▶ [Task instructions] None of the images should appear in your copy. Transcribe the data in full.

___ Data excerpts ___

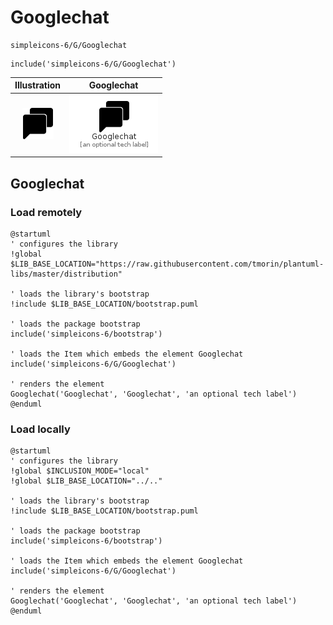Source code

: # Googlechat


```text
simpleicons-6/G/Googlechat
```

```text
include('simpleicons-6/G/Googlechat')
```



| Illustration | Googlechat |
| :---: | :---: |
| ![illustration for Illustration](../../simpleicons-6/G/Googlechat.png) | ![illustration for Googlechat](../../simpleicons-6/G/Googlechat.Local.png) |




## Googlechat

### Load remotely
```plantuml
@startuml
' configures the library
!global $LIB_BASE_LOCATION="https://raw.githubusercontent.com/tmorin/plantuml-libs/master/distribution"

' loads the library's bootstrap
!include $LIB_BASE_LOCATION/bootstrap.puml

' loads the package bootstrap
include('simpleicons-6/bootstrap')

' loads the Item which embeds the element Googlechat
include('simpleicons-6/G/Googlechat')

' renders the element
Googlechat('Googlechat', 'Googlechat', 'an optional tech label')
@enduml
```

### Load locally
```plantuml
@startuml
' configures the library
!global $INCLUSION_MODE="local"
!global $LIB_BASE_LOCATION="../.."

' loads the library's bootstrap
!include $LIB_BASE_LOCATION/bootstrap.puml

' loads the package bootstrap
include('simpleicons-6/bootstrap')

' loads the Item which embeds the element Googlechat
include('simpleicons-6/G/Googlechat')

' renders the element
Googlechat('Googlechat', 'Googlechat', 'an optional tech label')
@enduml
```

___

▶ [Reply to the exercise]
Source code

: # Googlechat


```text
simpleicons-6/G/Googlechat
```

```text
include('simpleicons-6/G/Googlechat')
```



| Illustration | Googlechat |
| :---: | :---: |
| ![illustration for Illustration](../../simpleicons-6/G/Googlechat.png) | ![illustration for Googlechat](../../simpleicons-6/G/Googlechat.Local.png) |




## Googlechat

### Load remotely
```plantuml
@startuml
' configures the library
!global $LIB_BASE_LOCATION="https://raw.githubusercontent.com/tmorin/plantuml-libs/master/distribution"

' loads the library's bootstrap
!include $LIB_BASE_LOCATION/bootstrap.puml

' loads the package bootstrap
include('simpleicons-6/bootstrap')

' loads the Item which embeds the element Googlechat
include('simpleicons-6/G/Googlechat')

' renders the element
Googlechat('Googlechat', 'Googlechat', 'an optional tech label')
@enduml
```

### Load locally
```plantuml
@startuml
' configures the library
!global $INCLUSION_MODE="local"
!global $LIB_BASE_LOCATION="../.."

' loads the library's bootstrap
!include $LIB_BASE_LOCATION/bootstrap.puml

' loads the package bootstrap
include('simpleicons-6/bootstrap')

' loads the Item which embeds the element Googlechat
include('simpleicons-6/G/Googlechat')

' renders the element
Googlechat('Googlechat', 'Googlechat', 'an optional tech label')
@enduml
```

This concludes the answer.